Researchers at the National University of Singapore have developed an innovative optimization model for PV-powered green hydrogen facilities, offering a comprehensive evaluation of different technology options.
Their work, published in the journal Energy Conversion Management, aims to determine the cost-effectiveness of green hydrogen production from solar power, a key aspect in making it competitive with other types of hydrogen.

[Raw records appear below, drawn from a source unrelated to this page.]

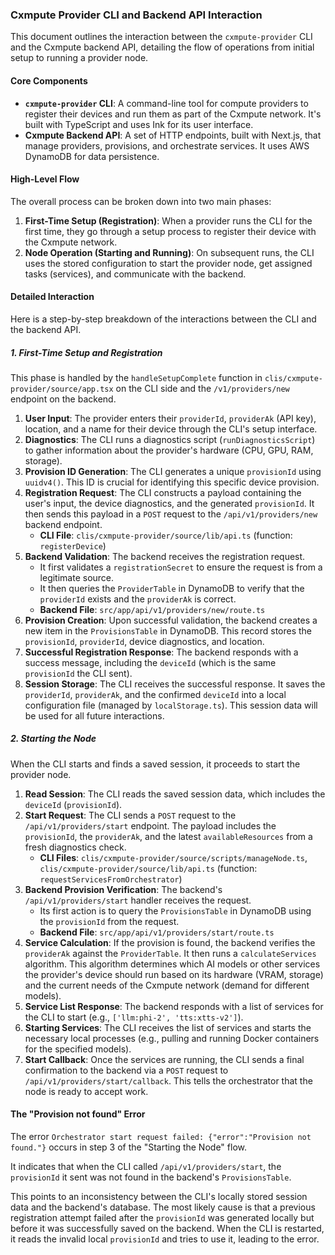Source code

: ### Cxmpute Provider CLI and Backend API Interaction

This document outlines the interaction between the `cxmpute-provider` CLI and the Cxmpute backend API, detailing the flow of operations from initial setup to running a provider node.

#### Core Components

*   **`cxmpute-provider` CLI**: A command-line tool for compute providers to register their devices and run them as part of the Cxmpute network. It's built with TypeScript and uses Ink for its user interface.
*   **Cxmpute Backend API**: A set of HTTP endpoints, built with Next.js, that manage providers, provisions, and orchestrate services. It uses AWS DynamoDB for data persistence.

#### High-Level Flow

The overall process can be broken down into two main phases:
1.  **First-Time Setup (Registration)**: When a provider runs the CLI for the first time, they go through a setup process to register their device with the Cxmpute network.
2.  **Node Operation (Starting and Running)**: On subsequent runs, the CLI uses the stored configuration to start the provider node, get assigned tasks (services), and communicate with the backend.

#### Detailed Interaction

Here is a step-by-step breakdown of the interactions between the CLI and the backend API.

##### 1. First-Time Setup and Registration

This phase is handled by the `handleSetupComplete` function in `clis/cxmpute-provider/source/app.tsx` on the CLI side and the `/v1/providers/new` endpoint on the backend.

1.  **User Input**: The provider enters their `providerId`, `providerAk` (API key), location, and a name for their device through the CLI's setup interface.
2.  **Diagnostics**: The CLI runs a diagnostics script (`runDiagnosticsScript`) to gather information about the provider's hardware (CPU, GPU, RAM, storage).
3.  **Provision ID Generation**: The CLI generates a unique `provisionId` using `uuidv4()`. This ID is crucial for identifying this specific device provision.
4.  **Registration Request**: The CLI constructs a payload containing the user's input, the device diagnostics, and the generated `provisionId`. It then sends this payload in a `POST` request to the `/api/v1/providers/new` backend endpoint.
    *   **CLI File**: `clis/cxmpute-provider/source/lib/api.ts` (function: `registerDevice`)
5.  **Backend Validation**: The backend receives the registration request.
    *   It first validates a `registrationSecret` to ensure the request is from a legitimate source.
    *   It then queries the `ProviderTable` in DynamoDB to verify that the `providerId` exists and the `providerAk` is correct.
    *   **Backend File**: `src/app/api/v1/providers/new/route.ts`
6.  **Provision Creation**: Upon successful validation, the backend creates a new item in the `ProvisionsTable` in DynamoDB. This record stores the `provisionId`, `providerId`, device diagnostics, and location.
7.  **Successful Registration Response**: The backend responds with a success message, including the `deviceId` (which is the same `provisionId` the CLI sent).
8.  **Session Storage**: The CLI receives the successful response. It saves the `providerId`, `providerAk`, and the confirmed `deviceId` into a local configuration file (managed by `localStorage.ts`). This session data will be used for all future interactions.

##### 2. Starting the Node

When the CLI starts and finds a saved session, it proceeds to start the provider node.

1.  **Read Session**: The CLI reads the saved session data, which includes the `deviceId` (`provisionId`).
2.  **Start Request**: The CLI sends a `POST` request to the `/api/v1/providers/start` endpoint. The payload includes the `provisionId`, the `providerAk`, and the latest `availableResources` from a fresh diagnostics check.
    *   **CLI Files**: `clis/cxmpute-provider/source/scripts/manageNode.ts`, `clis/cxmpute-provider/source/lib/api.ts` (function: `requestServicesFromOrchestrator`)
3.  **Backend Provision Verification**: The backend's `/api/v1/providers/start` handler receives the request.
    *   Its first action is to query the `ProvisionsTable` in DynamoDB using the `provisionId` from the request.
    *   **Backend File**: `src/app/api/v1/providers/start/route.ts`
4.  **Service Calculation**: If the provision is found, the backend verifies the `providerAk` against the `ProviderTable`. It then runs a `calculateServices` algorithm. This algorithm determines which AI models or other services the provider's device should run based on its hardware (VRAM, storage) and the current needs of the Cxmpute network (demand for different models).
5.  **Service List Response**: The backend responds with a list of services for the CLI to start (e.g., `['llm:phi-2', 'tts:xtts-v2']`).
6.  **Starting Services**: The CLI receives the list of services and starts the necessary local processes (e.g., pulling and running Docker containers for the specified models).
7.  **Start Callback**: Once the services are running, the CLI sends a final confirmation to the backend via a `POST` request to `/api/v1/providers/start/callback`. This tells the orchestrator that the node is ready to accept work.

#### The "Provision not found" Error

The error `Orchestrator start request failed: {"error":"Provision not found."}` occurs in step 3 of the "Starting the Node" flow.

It indicates that when the CLI called `/api/v1/providers/start`, the `provisionId` it sent was not found in the backend's `ProvisionsTable`.

This points to an inconsistency between the CLI's locally stored session data and the backend's database. The most likely cause is that a previous registration attempt failed after the `provisionId` was generated locally but before it was successfully saved on the backend. When the CLI is restarted, it reads the invalid local `provisionId` and tries to use it, leading to the error.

The model developed by the scientists takes into account crucial factors such as solar irradiance, physical hydrogen storage, land footprint, power grid carbon intensity, project specifications, capital and operating costs, efficiencies, and lifespans. By incorporating detailed data and considering intra-day and inter-day variations in renewable electricity generation, the model enables a fine-grained analysis of the system’s performance. It also provides the flexibility to incorporate battery storage for managing renewable energy fluctuations and hydrogen molecule storage to meet hydrogen demand.
The researchers focused on a green hydrogen facility consisting of a PV plant, electrolyzer, battery storage, buffer tanks, and a hydrogen pumping station. The facility can trade power with the grid as needed, allowing for import and export of electricity. The main challenge lies in optimizing the utilization of transient and uncertain solar irradiance to meet hydrogen demand at the lowest cost. The model assists in obtaining the optimal facility design, considering different geographical and techno-economic conditions, to achieve the most affordable green hydrogen production.
The study explores four scenarios: a fully grid-disconnected plant (Islanded Facility – ILF) generating exclusively green hydrogen, a facility with grid import (FGI), a facility with grid export (FGE), and a facility with both grid import and export (FGIE). The researchers found that grid connectivity in any configuration significantly reduces the levelized cost of hydrogen (LCOH) compared to the fully grid-disconnected plant. LCOH values varied across countries due to solar radiation levels and cost estimations.
In Singapore, for example, the LCOH for different project types was identified as $11.78/kg for FGI, $12.55/kg for FGE, and $10.44/kg for FGIE. The researchers also observed that stronger solar irradiance resulted in lower LCOH and a smaller solar PV farm.
To achieve a significant cost reduction in green hydrogen production, the analysis suggests a combination of advancements in solar PV, storage, and battery technologies. The researchers projected that an LCOH range of $3.29/kg to $4.15/kg could be achieved through a 60% reduction in solar PV capital expenditure (Capex), a 20% increase in electrolyzer performance, a 75% reduction in battery Capex, and a discount factor of 0.01%.
While green hydrogen holds promise for deep decarbonization, the researchers emphasized the need for continuous advancements in solar PV, storage, and battery technologies to make it a more cost-effective solution.